*Try it*.
Please copy the data below exactly; none of the pictures in it belong in the copy.

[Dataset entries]
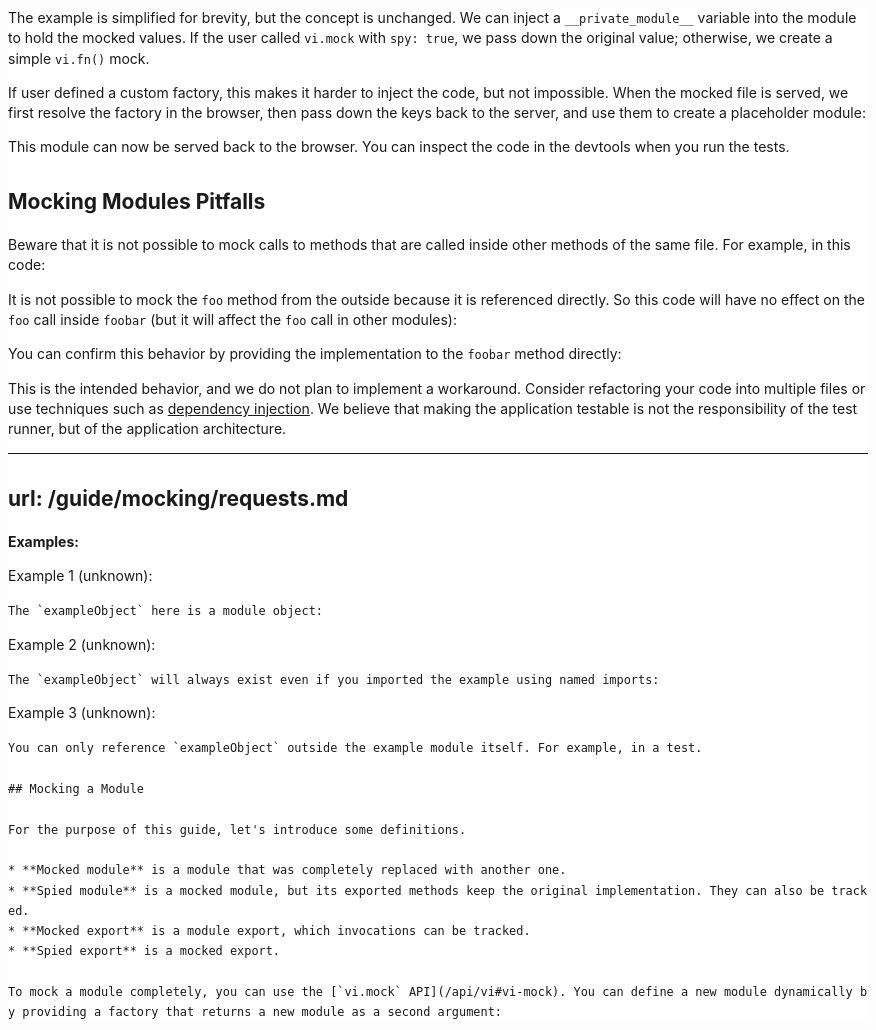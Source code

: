 The example is simplified for brevity, but the concept is unchanged. We can inject a `__private_module__` variable into the module to hold the mocked values. If the user called `vi.mock` with `spy: true`, we pass down the original value; otherwise, we create a simple `vi.fn()` mock.

If user defined a custom factory, this makes it harder to inject the code, but not impossible. When the mocked file is served, we first resolve the factory in the browser, then pass down the keys back to the server, and use them to create a placeholder module:

This module can now be served back to the browser. You can inspect the code in the devtools when you run the tests.

## Mocking Modules Pitfalls

Beware that it is not possible to mock calls to methods that are called inside other methods of the same file. For example, in this code:

It is not possible to mock the `foo` method from the outside because it is referenced directly. So this code will have no effect on the `foo` call inside `foobar` (but it will affect the `foo` call in other modules):

You can confirm this behavior by providing the implementation to the `foobar` method directly:

This is the intended behavior, and we do not plan to implement a workaround. Consider refactoring your code into multiple files or use techniques such as [dependency injection](https://en.wikipedia.org/wiki/Dependency_injection). We believe that making the application testable is not the responsibility of the test runner, but of the application architecture.

---
url: /guide/mocking/requests.md
---

**Examples:**

Example 1 (unknown):
```unknown
The `exampleObject` here is a module object:
```

Example 2 (unknown):
```unknown
The `exampleObject` will always exist even if you imported the example using named imports:
```

Example 3 (unknown):
```unknown
You can only reference `exampleObject` outside the example module itself. For example, in a test.

## Mocking a Module

For the purpose of this guide, let's introduce some definitions.

* **Mocked module** is a module that was completely replaced with another one.
* **Spied module** is a mocked module, but its exported methods keep the original implementation. They can also be tracked.
* **Mocked export** is a module export, which invocations can be tracked.
* **Spied export** is a mocked export.

To mock a module completely, you can use the [`vi.mock` API](/api/vi#vi-mock). You can define a new module dynamically by providing a factory that returns a new module as a second argument:
```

*The answer*.
Source code

: The example is simplified for brevity, but the concept is unchanged. We can inject a `__private_module__` variable into the module to hold the mocked values. If the user called `vi.mock` with `spy: true`, we pass down the original value; otherwise, we create a simple `vi.fn()` mock.

If user defined a custom factory, this makes it harder to inject the code, but not impossible. When the mocked file is served, we first resolve the factory in the browser, then pass down the keys back to the server, and use them to create a placeholder module:

This module can now be served back to the browser. You can inspect the code in the devtools when you run the tests.

## Mocking Modules Pitfalls

Beware that it is not possible to mock calls to methods that are called inside other methods of the same file. For example, in this code:

It is not possible to mock the `foo` method from the outside because it is referenced directly. So this code will have no effect on the `foo` call inside `foobar` (but it will affect the `foo` call in other modules):

You can confirm this behavior by providing the implementation to the `foobar` method directly:

This is the intended behavior, and we do not plan to implement a workaround. Consider refactoring your code into multiple files or use techniques such as [dependency injection](https://en.wikipedia.org/wiki/Dependency_injection). We believe that making the application testable is not the responsibility of the test runner, but of the application architecture.

---
url: /guide/mocking/requests.md
---

**Examples:**

Example 1 (unknown):
```unknown
The `exampleObject` here is a module object:
```

Example 2 (unknown):
```unknown
The `exampleObject` will always exist even if you imported the example using named imports:
```

Example 3 (unknown):
```unknown
You can only reference `exampleObject` outside the example module itself. For example, in a test.

## Mocking a Module

For the purpose of this guide, let's introduce some definitions.

* **Mocked module** is a module that was completely replaced with another one.
* **Spied module** is a mocked module, but its exported methods keep the original implementation. They can also be tracked.
* **Mocked export** is a module export, which invocations can be tracked.
* **Spied export** is a mocked export.

To mock a module completely, you can use the [`vi.mock` API](/api/vi#vi-mock). You can define a new module dynamically by providing a factory that returns a new module as a second argument:
```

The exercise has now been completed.